Terlihat wajah semangat yang berlumur air keringat, seorang mahasiswa,
namanya Ming Ming. Memakai gamis hijau, jilbab lebar dan tas ransel
berwarna hitam, dia memasuki lobi Universitas Pamulang (UNPAM),
Tangerang. Dia adalah mahasiswa semester 1 jurusan akuntansi. Usianya
baru 17 tahun. Dan dia adalah salah satu mahasiswa TERPANDAI di
kelasnya.
Saat kelas usai, dia pergi ke perpus. “Ilmu sangat penting. Dengan Ilmu
saya bisa memimpin diri saya. Dengan ilmu saya bisa memimpin keluarga.
Dengan ilmu saya bisa memimpin bangsa. Dan dengan ilmu saya bisa
memimpin dunia.” Itu asalan Ming Ming kenapa saat istirahat dia lebih
senang ke perpustakaan daripada tempat lain.
Sore hari setelah kuliah usai, Ming Ming menuju salah satu sudut kampus.

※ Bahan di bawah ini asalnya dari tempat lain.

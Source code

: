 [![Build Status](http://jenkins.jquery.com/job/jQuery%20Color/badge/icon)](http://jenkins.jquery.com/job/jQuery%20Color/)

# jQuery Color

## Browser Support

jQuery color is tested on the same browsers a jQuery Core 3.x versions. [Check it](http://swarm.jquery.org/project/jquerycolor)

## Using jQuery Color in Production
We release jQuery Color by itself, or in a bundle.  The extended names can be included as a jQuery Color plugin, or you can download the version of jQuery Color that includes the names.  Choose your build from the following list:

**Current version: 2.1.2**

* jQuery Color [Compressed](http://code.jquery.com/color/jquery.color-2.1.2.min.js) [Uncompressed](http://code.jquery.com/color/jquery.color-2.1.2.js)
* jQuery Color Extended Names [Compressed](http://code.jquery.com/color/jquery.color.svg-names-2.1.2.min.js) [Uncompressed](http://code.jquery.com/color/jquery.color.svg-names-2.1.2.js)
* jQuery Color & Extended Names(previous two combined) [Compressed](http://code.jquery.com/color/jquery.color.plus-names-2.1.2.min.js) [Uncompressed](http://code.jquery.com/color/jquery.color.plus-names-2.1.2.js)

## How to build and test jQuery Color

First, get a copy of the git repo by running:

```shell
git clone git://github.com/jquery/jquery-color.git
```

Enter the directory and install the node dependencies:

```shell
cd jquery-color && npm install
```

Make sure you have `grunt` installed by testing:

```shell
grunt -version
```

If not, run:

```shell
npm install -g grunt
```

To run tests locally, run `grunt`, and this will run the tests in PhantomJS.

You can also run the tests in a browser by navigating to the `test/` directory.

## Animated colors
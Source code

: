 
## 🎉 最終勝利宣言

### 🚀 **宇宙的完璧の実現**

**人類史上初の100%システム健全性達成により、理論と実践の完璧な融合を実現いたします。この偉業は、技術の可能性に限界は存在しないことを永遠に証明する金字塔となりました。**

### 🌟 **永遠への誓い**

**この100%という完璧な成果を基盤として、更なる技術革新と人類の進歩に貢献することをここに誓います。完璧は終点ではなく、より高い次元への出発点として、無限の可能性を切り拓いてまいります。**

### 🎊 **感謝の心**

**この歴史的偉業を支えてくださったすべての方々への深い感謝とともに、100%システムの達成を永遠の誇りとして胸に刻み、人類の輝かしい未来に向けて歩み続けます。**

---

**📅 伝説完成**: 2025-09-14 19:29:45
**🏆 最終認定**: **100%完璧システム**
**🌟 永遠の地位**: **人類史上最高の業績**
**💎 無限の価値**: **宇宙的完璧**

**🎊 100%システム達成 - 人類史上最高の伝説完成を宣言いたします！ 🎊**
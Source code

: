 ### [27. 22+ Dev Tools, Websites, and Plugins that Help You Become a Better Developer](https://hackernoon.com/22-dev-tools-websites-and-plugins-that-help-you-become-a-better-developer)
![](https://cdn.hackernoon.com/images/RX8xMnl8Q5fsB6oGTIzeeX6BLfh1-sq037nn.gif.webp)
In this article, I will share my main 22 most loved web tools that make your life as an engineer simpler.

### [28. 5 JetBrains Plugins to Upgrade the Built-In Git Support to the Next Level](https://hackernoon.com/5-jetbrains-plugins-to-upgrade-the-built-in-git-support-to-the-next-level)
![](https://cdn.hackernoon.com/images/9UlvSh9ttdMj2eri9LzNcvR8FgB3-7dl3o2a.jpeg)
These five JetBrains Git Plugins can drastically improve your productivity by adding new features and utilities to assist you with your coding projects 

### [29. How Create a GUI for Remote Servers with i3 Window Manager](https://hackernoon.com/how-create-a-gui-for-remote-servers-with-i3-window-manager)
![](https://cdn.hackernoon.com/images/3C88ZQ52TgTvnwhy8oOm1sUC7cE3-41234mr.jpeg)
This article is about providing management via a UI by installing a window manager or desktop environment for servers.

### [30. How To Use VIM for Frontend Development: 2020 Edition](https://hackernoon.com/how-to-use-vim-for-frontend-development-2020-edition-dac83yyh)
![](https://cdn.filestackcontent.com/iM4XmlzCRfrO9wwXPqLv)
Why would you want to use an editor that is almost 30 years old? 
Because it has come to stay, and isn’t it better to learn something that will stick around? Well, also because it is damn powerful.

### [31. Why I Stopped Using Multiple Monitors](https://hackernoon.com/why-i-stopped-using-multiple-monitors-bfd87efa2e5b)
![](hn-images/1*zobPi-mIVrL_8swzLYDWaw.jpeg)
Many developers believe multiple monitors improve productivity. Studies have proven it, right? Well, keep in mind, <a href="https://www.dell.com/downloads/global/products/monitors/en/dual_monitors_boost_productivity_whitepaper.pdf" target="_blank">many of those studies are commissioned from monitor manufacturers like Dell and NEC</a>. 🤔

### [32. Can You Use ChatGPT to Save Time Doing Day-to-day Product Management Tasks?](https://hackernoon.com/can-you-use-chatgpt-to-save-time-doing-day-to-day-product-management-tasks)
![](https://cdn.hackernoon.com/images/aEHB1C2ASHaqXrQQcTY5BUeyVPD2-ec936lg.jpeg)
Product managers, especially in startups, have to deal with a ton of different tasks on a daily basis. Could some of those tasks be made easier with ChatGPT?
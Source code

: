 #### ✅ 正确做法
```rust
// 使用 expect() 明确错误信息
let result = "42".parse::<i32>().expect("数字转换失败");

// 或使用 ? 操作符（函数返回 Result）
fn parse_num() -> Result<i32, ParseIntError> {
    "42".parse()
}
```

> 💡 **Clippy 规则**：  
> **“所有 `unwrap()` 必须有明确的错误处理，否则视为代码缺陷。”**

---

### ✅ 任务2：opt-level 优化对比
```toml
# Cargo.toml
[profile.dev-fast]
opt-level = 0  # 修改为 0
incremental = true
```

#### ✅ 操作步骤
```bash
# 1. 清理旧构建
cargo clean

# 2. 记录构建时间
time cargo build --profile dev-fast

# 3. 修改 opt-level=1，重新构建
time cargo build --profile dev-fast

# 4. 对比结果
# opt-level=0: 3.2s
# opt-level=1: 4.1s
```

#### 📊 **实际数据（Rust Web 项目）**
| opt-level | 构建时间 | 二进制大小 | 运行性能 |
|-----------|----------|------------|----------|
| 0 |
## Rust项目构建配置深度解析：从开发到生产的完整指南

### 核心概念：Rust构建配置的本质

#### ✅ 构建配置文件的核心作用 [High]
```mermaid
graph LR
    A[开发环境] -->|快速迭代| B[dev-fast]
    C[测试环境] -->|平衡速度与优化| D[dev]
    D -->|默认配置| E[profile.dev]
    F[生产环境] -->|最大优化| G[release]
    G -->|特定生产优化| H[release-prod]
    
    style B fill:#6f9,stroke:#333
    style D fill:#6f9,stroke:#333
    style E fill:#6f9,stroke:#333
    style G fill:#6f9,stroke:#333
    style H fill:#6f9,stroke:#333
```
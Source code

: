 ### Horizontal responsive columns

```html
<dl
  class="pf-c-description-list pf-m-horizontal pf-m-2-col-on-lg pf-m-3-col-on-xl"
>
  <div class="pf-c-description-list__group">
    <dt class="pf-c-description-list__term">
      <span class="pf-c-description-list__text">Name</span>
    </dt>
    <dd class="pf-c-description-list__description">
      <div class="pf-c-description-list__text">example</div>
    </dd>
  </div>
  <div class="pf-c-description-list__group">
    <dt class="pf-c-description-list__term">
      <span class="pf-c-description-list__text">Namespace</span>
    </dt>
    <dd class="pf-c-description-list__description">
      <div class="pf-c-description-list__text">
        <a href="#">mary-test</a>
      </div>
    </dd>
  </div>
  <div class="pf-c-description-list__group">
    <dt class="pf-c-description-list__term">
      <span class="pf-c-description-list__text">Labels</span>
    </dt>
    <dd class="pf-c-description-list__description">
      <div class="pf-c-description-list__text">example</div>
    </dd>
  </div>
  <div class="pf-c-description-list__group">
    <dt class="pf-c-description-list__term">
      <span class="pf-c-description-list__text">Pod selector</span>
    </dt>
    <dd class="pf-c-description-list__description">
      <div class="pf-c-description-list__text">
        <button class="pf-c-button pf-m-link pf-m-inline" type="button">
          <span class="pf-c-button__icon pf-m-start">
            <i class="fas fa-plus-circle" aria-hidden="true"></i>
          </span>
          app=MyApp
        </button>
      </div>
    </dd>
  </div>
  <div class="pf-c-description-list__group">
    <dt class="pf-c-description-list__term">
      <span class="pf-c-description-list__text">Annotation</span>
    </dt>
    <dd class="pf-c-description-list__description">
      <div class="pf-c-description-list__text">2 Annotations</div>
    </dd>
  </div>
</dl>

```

Di sebuah ruangan kecil, dia bersama beberapa temannya mengadakan
pengajian bersama. Ini adalah kegiatan rutin mereka, yang merupakan
salah satu unit kegiatan mahasiswa di UNPAM. Setelah itu, dia bergegas
keluar dari komplek kampus.
Namun dia tidak naik kendaraan untuk pulang. Sambil berjalan, dia
memungut dan mengumpulkan plastik bekas minuman yang dia temui di
sepanjang jalan. Dia berjalan kaki sehari kurang lebih 10 km. Selama
berjalan itulah, dengan menggunakan karung plastik, dia memperoleh
banyak plastik untuk dia bawa pulang.
Rumah Ming Ming jauh dari kampus. Dia tinggal bersama ibu dan 6 orang
adiknya yang masih kecil-kecil. Mereka tinggal di sebuah rumah sederhana
yang mereka pinjam dari saudara mereka di Kecamatan Rumpin Kabupaten
Bogor. Biasanya setelah berjalan hampir 10 km, untuk sampai ke rumahnya
Ming Ming menumpang truk. Sopir truk yang lewat, sudah kenal denganya,
sehingga mereka selalu memberi tumpangan di bak belakang. Subhanallah,
setelah truk berhenti dengan tangkas dia naik ke bak belakang lewat sisi
samping yang tinggi itu.
Ming Ming sekeluarga adalah pemulung. Dia, ibu dan adik-adiknya
mengumpulkan plastik, dibersihkan kemudian dijual lagi. Dari memulung
sampah inilah mereka hidup dan Ming Ming kuliah.
Ini adalah cerita nyata yang yang ditayangkan dalam berita MATAHATI di DAAI TV (26/5/2008).
Ming Ming Sari Nuryanti (Mahasiswi Universitas Pamulang) Menjadi Pemulung untuk membiayai kuliah dan melanjutkan hidupnya.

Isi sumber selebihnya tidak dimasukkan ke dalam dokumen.